Conforme as lições de Galdino (1997), nota-se a preocupação da comunidade jurídica na reforma da escola jurídica, principalmente com a figura do professor Francisco Clementino de San Tiago Dantas, que foi referência na inspiração de movimentos posteriores para a reforma do ensino.


Verifica-se, até aqui, que dentro de um contexto político e social urgem-se necessárias mudanças para o ensino do Direito. Entretanto, considerando que dentro desse contexto já havia uma crise no ensino jurídico ela se torna mais contundente no período do governo autoritário, ou seja, no pós-golpe militar de 1964. Isso porque, nessa fase há uma expansão indiscriminada do ensino superior, haja vista a finalidade de reverter à insatisfação política da classe média urbana e consequentemente conseguir o seu apoio para o projeto de governo.


Dessa forma, conforme apontado por Galdino (1997) surge uma expansão nada criteriosa da educação superior, proliferam instituições privadas sem o devido controle de sua qualidade. Ressalta-se que a proliferação se deu, principalmente, nos cursos de ciências sociais, em razão da baixa necessidade de investimentos.


No entendimento de Muniz e Vieira (2009), “a expansão dos cursos de ensino superior nasceu para atender a um objetivo social relativo à democratização da educação (…)” (MUNIZ; VIEIRA, 2009, p. 6144).


Para esses autores:


“Nesse processo de expansão, o curso de Direito tornou-se um dos mais procurados, o que se justifica, para alguns, através de sua inegável importância histórica no Brasil, uma vez que esta foi a primeira área de ensino superior implementada no País; já para outros, constitui-se uma maneira de alcançar altos salários, visto que muitos concursos para cargos extremamente bem remunerados são voltados à área jurídica; e determinada parcela busca, ainda, “status” social e bons rendimentos assegurados pelo poder público. Tal intensa procura culminou com a explosão de novos cursos por toda a nação brasileira” (MUNIZ; VIEIRA, 2009, p. 6143-6144).


Muniz e Vieira (2009) arrematam o raciocínio dizendo que


“A qualidade do ensino superior jurídico passa a ser questionada por toda a sociedade, a qual assiste à realização de inúmeros concursos públicos, os quais, em muitos casos, não logram êxito, em razão de as vagas não serem preenchidas, devido aos candidatos não alcançarem a pontuação mínima necessária à aprovação.

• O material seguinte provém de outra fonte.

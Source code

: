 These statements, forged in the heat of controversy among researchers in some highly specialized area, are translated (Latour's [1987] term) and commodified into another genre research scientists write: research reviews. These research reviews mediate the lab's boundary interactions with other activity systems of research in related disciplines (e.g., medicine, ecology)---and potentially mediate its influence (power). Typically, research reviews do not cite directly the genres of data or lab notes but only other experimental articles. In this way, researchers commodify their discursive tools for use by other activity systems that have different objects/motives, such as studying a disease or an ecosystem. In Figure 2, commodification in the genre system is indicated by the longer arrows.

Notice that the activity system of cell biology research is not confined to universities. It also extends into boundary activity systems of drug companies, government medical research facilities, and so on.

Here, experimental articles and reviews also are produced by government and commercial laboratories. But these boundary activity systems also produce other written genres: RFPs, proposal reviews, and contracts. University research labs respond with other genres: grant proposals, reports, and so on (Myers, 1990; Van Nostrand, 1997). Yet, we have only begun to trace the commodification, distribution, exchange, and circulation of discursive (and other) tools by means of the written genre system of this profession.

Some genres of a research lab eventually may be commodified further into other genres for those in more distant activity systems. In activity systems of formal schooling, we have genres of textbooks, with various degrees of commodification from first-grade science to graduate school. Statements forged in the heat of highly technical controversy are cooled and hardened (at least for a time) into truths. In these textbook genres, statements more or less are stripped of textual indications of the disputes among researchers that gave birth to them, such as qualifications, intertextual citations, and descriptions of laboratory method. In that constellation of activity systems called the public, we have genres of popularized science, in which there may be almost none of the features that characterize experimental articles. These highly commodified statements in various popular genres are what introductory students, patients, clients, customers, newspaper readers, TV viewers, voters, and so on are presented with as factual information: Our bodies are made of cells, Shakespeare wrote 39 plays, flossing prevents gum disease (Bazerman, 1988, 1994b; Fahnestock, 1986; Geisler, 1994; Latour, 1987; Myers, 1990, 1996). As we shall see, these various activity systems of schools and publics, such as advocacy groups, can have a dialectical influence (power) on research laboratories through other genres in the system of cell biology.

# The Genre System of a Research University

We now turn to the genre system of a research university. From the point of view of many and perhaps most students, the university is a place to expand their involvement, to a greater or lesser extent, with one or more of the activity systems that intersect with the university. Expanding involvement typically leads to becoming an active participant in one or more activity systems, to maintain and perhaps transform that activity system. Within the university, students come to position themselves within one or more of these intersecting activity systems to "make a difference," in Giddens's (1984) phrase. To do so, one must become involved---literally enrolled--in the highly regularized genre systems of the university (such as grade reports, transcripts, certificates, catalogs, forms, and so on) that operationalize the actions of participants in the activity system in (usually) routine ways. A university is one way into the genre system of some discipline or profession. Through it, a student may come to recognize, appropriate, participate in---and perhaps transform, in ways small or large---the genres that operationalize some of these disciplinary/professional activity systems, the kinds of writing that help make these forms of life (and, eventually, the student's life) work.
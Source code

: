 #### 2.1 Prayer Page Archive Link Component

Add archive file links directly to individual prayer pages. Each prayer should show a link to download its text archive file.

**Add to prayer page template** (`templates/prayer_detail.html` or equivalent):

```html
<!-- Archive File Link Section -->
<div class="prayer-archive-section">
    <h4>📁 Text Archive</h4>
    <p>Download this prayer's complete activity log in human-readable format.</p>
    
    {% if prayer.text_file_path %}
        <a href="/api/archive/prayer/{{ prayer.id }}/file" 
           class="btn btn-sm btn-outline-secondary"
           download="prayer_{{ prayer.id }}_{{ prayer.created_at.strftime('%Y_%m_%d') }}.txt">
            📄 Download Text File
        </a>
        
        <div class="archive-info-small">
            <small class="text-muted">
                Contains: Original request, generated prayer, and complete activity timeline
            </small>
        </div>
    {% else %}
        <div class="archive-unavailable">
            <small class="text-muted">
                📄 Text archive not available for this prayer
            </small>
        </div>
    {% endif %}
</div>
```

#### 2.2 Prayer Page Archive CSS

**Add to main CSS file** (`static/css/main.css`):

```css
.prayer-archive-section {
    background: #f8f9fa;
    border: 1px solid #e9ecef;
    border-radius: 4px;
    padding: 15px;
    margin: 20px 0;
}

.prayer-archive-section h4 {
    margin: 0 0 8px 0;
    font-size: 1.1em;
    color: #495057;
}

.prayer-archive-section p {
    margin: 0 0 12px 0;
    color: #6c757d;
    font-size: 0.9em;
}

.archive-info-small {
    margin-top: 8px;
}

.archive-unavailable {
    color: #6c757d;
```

Os últimos resultados dos exames da Ordem no País confirmam, de forma alarmante, a ineficácia e ineficiência de tais cursos, mediante a exorbitante quantidade de reprovados” (MUNIZ; VIEIRA, 2009, p. 6143-6144).


Lembram os referidos autores que


“os cursos de direito recebem, via de regra, alunos que concluem o curso de ensino médio com baixa capacidade reflexiva, devido à falta de leitura, assim grande será a dificuldade de se dominar a linguagem utilizada no estudo do direito” (MUNIZ; VIEIRA, 2009, p. 6150).

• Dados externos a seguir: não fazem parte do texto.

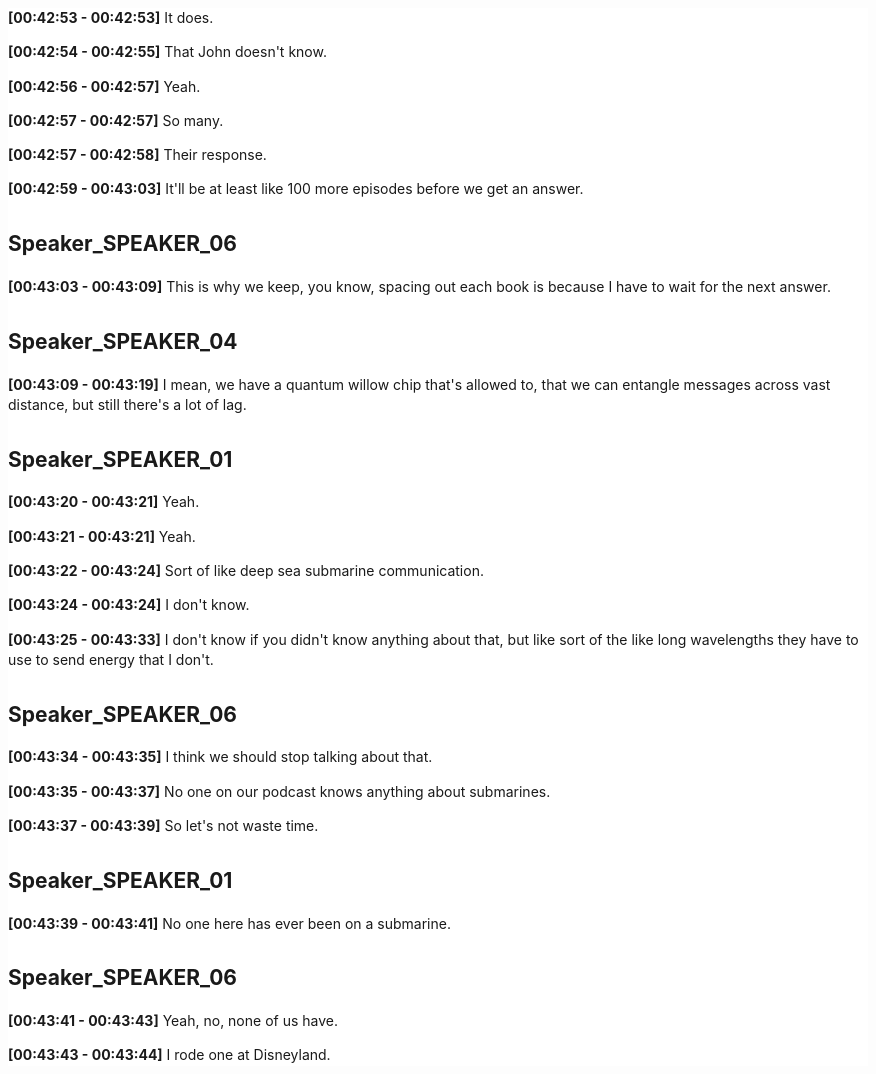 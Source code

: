 **[00:42:53 - 00:42:53]** It does.

**[00:42:54 - 00:42:55]** That John doesn't know.

**[00:42:56 - 00:42:57]** Yeah.

**[00:42:57 - 00:42:57]** So many.

**[00:42:57 - 00:42:58]** Their response.

**[00:42:59 - 00:43:03]** It'll be at least like 100 more episodes before we get an answer.


## Speaker_SPEAKER_06

**[00:43:03 - 00:43:09]** This is why we keep, you know, spacing out each book is because I have to wait for the next answer.


## Speaker_SPEAKER_04

**[00:43:09 - 00:43:19]** I mean, we have a quantum willow chip that's allowed to, that we can entangle messages across vast distance, but still there's a lot of lag.


## Speaker_SPEAKER_01

**[00:43:20 - 00:43:21]** Yeah.

**[00:43:21 - 00:43:21]** Yeah.

**[00:43:22 - 00:43:24]** Sort of like deep sea submarine communication.

**[00:43:24 - 00:43:24]** I don't know.

**[00:43:25 - 00:43:33]** I don't know if you didn't know anything about that, but like sort of the like long wavelengths they have to use to send energy that I don't.


## Speaker_SPEAKER_06

**[00:43:34 - 00:43:35]** I think we should stop talking about that.

**[00:43:35 - 00:43:37]** No one on our podcast knows anything about submarines.

**[00:43:37 - 00:43:39]** So let's not waste time.


## Speaker_SPEAKER_01

**[00:43:39 - 00:43:41]** No one here has ever been on a submarine.


## Speaker_SPEAKER_06

**[00:43:41 - 00:43:43]** Yeah, no, none of us have.

**[00:43:43 - 00:43:44]** I rode one at Disneyland.
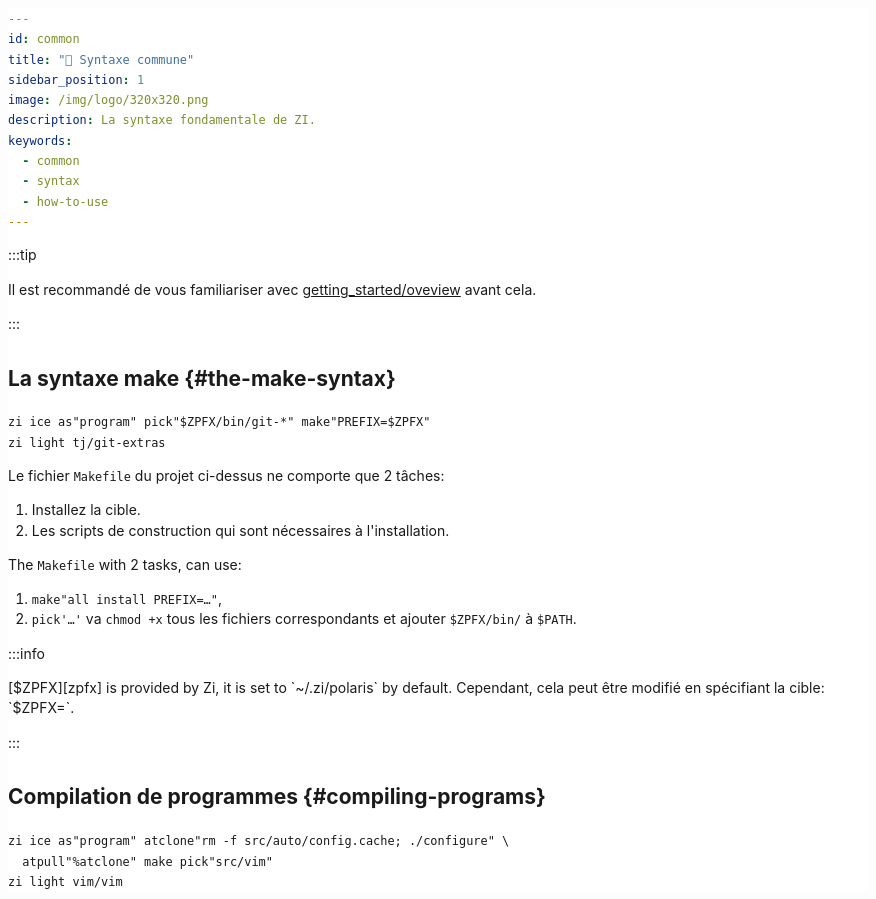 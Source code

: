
 ```yaml
---
id: common
title: "🔀 Syntaxe commune"
sidebar_position: 1
image: /img/logo/320x320.png
description: La syntaxe fondamentale de ZI.
keywords:
  - common
  - syntax
  - how-to-use
---
```




:::tip

Il est recommandé de vous familiariser avec [getting_started/oveview][9] avant cela.

:::

## <i class="fa-solid fa-circle-nodes"></i> La syntaxe make {#the-make-syntax}

```shell showLineNumbers
zi ice as"program" pick"$ZPFX/bin/git-*" make"PREFIX=$ZPFX"
zi light tj/git-extras
```

Le fichier `Makefile` du projet ci-dessus ne comporte que 2 tâches:

1. Installez la cible.
2. Les scripts de construction qui sont nécessaires à l'installation.

The `Makefile` with 2 tasks, can use:

1. `make"all install PREFIX=…"`,
2. `pick'…'` va `chmod +x` tous les fichiers correspondants et ajouter `$ZPFX/bin/` à `$PATH`.

:::info

[$ZPFX][zpfx] is provided by Zi, it is set to `~/.zi/polaris` by default. Cependant, cela peut être modifié en spécifiant la cible: `$ZPFX=`.

:::

## <i class="fa-solid fa-arrows-to-dot"></i> Compilation de programmes {#compiling-programs}

```shell showLineNumbers
zi ice as"program" atclone"rm -f src/auto/config.cache; ./configure" \
  atpull"%atclone" make pick"src/vim"
zi light vim/vim
```

<div className="apitable">


[1]: https://github.com/trapd00r/LS_COLORS
[2]: https://github.com/ogham/exa
[5]: https://github.com/direnv/direnv
[6]: https://github.com/direnv/direnv/releases/
[zpfx]: /docs/guides/customization#$ZPFX
[9]: /docs/getting_started/overview
[11]: https://github.com/z-shell/zi-vim-syntax
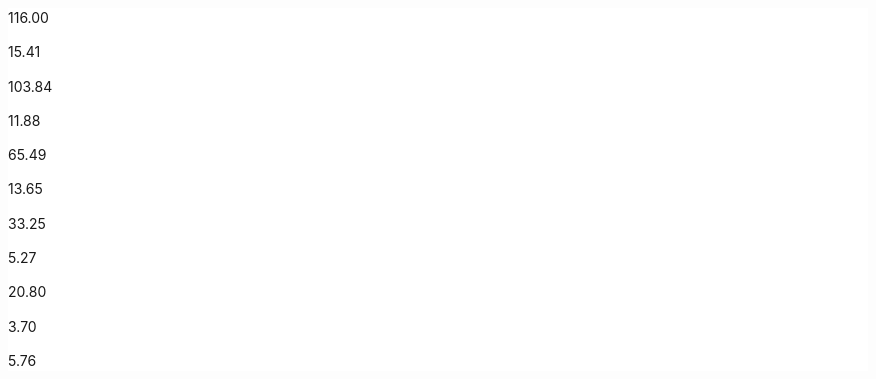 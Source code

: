 </td>

<td style="text-align:right;">

116.00

</td>

<td style="text-align:right;">

15.41

</td>

<td style="text-align:right;">

103.84

</td>

<td style="text-align:right;">

11.88

</td>

<td style="text-align:right;">

65.49

</td>

<td style="text-align:right;">

13.65

</td>

<td style="text-align:right;">

33.25

</td>

<td style="text-align:right;">

5.27

</td>

<td style="text-align:right;">

20.80

</td>

<td style="text-align:right;">

3.70

</td>

<td style="text-align:right;">

5.76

Diante desse contexto vislumbrado no Brasil em que inúmeras Faculdades de Direito são questionadas pela baixa qualidade do ensino e considerando que, infelizmente, muitos alunos ingressam no ensino superior com deficiências na formação escolar fundamental é no mínimo razoável admitir meios eficazes de se apurar se os bacharéis possuem condições de dar os primeiros passos na advocacia.


2.3 O surgimento da OAB e sua contribuição para a eficácia do ensino jurídico


A origem da OAB se deu no período Imperial, desde então a Ordem preocupava-se com os problemas relacionados com a cultura jurídica, lidando com os interesses de seus membros.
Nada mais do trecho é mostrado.